Your goal:
If a line in the data below includes the string "somerepo", please return a copy of it.

[Source records]
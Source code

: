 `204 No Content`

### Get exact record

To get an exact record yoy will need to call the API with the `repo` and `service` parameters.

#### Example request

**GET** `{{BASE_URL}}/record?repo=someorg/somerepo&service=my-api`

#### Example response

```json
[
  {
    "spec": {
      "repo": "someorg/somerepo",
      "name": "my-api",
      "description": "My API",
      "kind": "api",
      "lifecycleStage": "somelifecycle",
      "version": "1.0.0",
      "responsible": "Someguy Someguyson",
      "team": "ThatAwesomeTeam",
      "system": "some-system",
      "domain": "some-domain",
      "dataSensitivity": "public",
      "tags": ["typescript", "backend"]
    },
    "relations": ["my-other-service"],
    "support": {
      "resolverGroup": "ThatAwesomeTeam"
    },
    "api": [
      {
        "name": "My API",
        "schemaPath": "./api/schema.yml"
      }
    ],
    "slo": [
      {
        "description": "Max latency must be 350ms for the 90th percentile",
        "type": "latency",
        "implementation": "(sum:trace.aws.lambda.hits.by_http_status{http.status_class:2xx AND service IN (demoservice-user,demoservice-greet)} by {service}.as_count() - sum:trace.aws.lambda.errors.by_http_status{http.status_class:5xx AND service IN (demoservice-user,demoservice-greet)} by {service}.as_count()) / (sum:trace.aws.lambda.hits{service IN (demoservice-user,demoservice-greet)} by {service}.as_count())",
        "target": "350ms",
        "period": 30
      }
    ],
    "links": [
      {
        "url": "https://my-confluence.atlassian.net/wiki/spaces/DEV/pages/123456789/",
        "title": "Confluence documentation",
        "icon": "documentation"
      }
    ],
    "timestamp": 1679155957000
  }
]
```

Response area:
**GET** `{{BASE_URL}}/record?repo=someorg/somerepo&service=my-api`
      "repo": "someorg/somerepo",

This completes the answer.